*** Opening of Records for this exercise ***

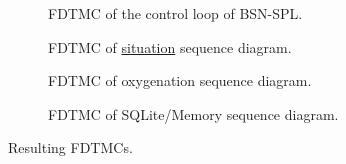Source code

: %




\begin{figure}[!hbt]
  \centering
  \begin{subfigure}[t]{\textwidth}
    \resizebox{\linewidth}{!}{
	    \centering
	    
    }
    \caption{FDTMC of the control loop of BSN-SPL.}
    \label{fig:bsnControlLoopFDTMC}
  \end{subfigure}

  \begin{subfigure}[t]{\textwidth}
    \resizebox{\linewidth}{!}{
	    \centering
	    
    }
    \caption{FDTMC of \underline{situation} sequence diagram.}
    \label{fig:situationFDTMC}
  \end{subfigure}

  \begin{subfigure}[t]{\textwidth}
    \resizebox{\linewidth}{!}{
	    \centering
	    
    }
    \caption{FDTMC of oxygenation sequence diagram.}
    \label{fig:oxygenationFDTMC}
  \end{subfigure}

  \begin{subfigure}[t]{0.5\textwidth}
    \resizebox{\linewidth}{!}{
	    \centering
	    
    }
    \caption{FDTMC of SQLite/Memory sequence diagram.}
    \label{fig:persistenceFDTMC}
  \end{subfigure}
\centering
\caption{Resulting FDTMCs.}
\label{fig:resultingFDTMCs}
\end{figure}

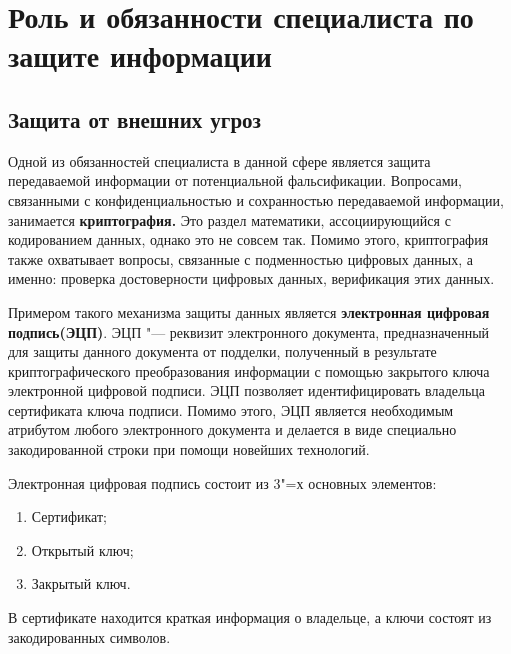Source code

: \section{Роль и обязанности специалиста по защите информации}
\subsection{Защита от внешних угроз}
    Одной из обязанностей специалиста в данной сфере является защита передаваемой информации от потенциальной фальсификации. Вопросами, связанными с конфиденциальностью и 
    сохранностью передаваемой информации, занимается
    \textbf{криптография.} Это раздел математики, ассоциирующийся с кодированием данных, однако это не совсем так.
    Помимо этого, криптография также охватывает вопросы, связанные с подменностью цифровых данных, а именно: проверка достоверности
    цифровых данных, верификация этих данных.

    Примером такого механизма защиты данных является \textbf{электронная цифровая подпись(ЭЦП)}. ЭЦП "--- реквизит электронного документа, предназначенный для 
    защиты данного документа от подделки, полученный в результате криптографического преобразования
    информации с помощью закрытого ключа электронной цифровой подписи. ЭЦП позволяет идентифицировать владельца сертификата
    ключа подписи. Помимо этого, ЭЦП является необходимым атрибутом любого электронного документа и делается в виде специально
    закодированной строки при помощи новейших технологий.  

    Электронная цифровая подпись состоит из 3"=х основных элементов:

    \begin{enumerate}
        \item Сертификат;
        \item Открытый ключ;
        \item Закрытый ключ.
    \end{enumerate}

    В сертификате находится краткая информация о владельце, а ключи состоят из закодированных символов.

*** Close of Records for this exercise ***

**What to produce**
Pictures don't belong in the copy. Restate all the entries exactly.

**Response to this task**
Source code

: %




\begin{figure}[!hbt]
  \centering
  \begin{subfigure}[t]{\textwidth}
    \resizebox{\linewidth}{!}{
	    \centering
	    
    }
    \caption{FDTMC of the control loop of BSN-SPL.}
    \label{fig:bsnControlLoopFDTMC}
  \end{subfigure}

  \begin{subfigure}[t]{\textwidth}
    \resizebox{\linewidth}{!}{
	    \centering
	    
    }
    \caption{FDTMC of \underline{situation} sequence diagram.}
    \label{fig:situationFDTMC}
  \end{subfigure}

  \begin{subfigure}[t]{\textwidth}
    \resizebox{\linewidth}{!}{
	    \centering
	    
    }
    \caption{FDTMC of oxygenation sequence diagram.}
    \label{fig:oxygenationFDTMC}
  \end{subfigure}

  \begin{subfigure}[t]{0.5\textwidth}
    \resizebox{\linewidth}{!}{
	    \centering
	    
    }
    \caption{FDTMC of SQLite/Memory sequence diagram.}
    \label{fig:persistenceFDTMC}
  \end{subfigure}
\centering
\caption{Resulting FDTMCs.}
\label{fig:resultingFDTMCs}
\end{figure}

Source code

: \section{Роль и обязанности специалиста по защите информации}
\subsection{Защита от внешних угроз}
    Одной из обязанностей специалиста в данной сфере является защита передаваемой информации от потенциальной фальсификации. Вопросами, связанными с конфиденциальностью и 
    сохранностью передаваемой информации, занимается
    \textbf{криптография.} Это раздел математики, ассоциирующийся с кодированием данных, однако это не совсем так.
    Помимо этого, криптография также охватывает вопросы, связанные с подменностью цифровых данных, а именно: проверка достоверности
    цифровых данных, верификация этих данных.

    Примером такого механизма защиты данных является \textbf{электронная цифровая подпись(ЭЦП)}. ЭЦП "--- реквизит электронного документа, предназначенный для 
    защиты данного документа от подделки, полученный в результате криптографического преобразования
    информации с помощью закрытого ключа электронной цифровой подписи. ЭЦП позволяет идентифицировать владельца сертификата
    ключа подписи. Помимо этого, ЭЦП является необходимым атрибутом любого электронного документа и делается в виде специально
    закодированной строки при помощи новейших технологий.  

    Электронная цифровая подпись состоит из 3"=х основных элементов:

    \begin{enumerate}
        \item Сертификат;
        \item Открытый ключ;
        \item Закрытый ключ.
    \end{enumerate}

    В сертификате находится краткая информация о владельце, а ключи состоят из закодированных символов.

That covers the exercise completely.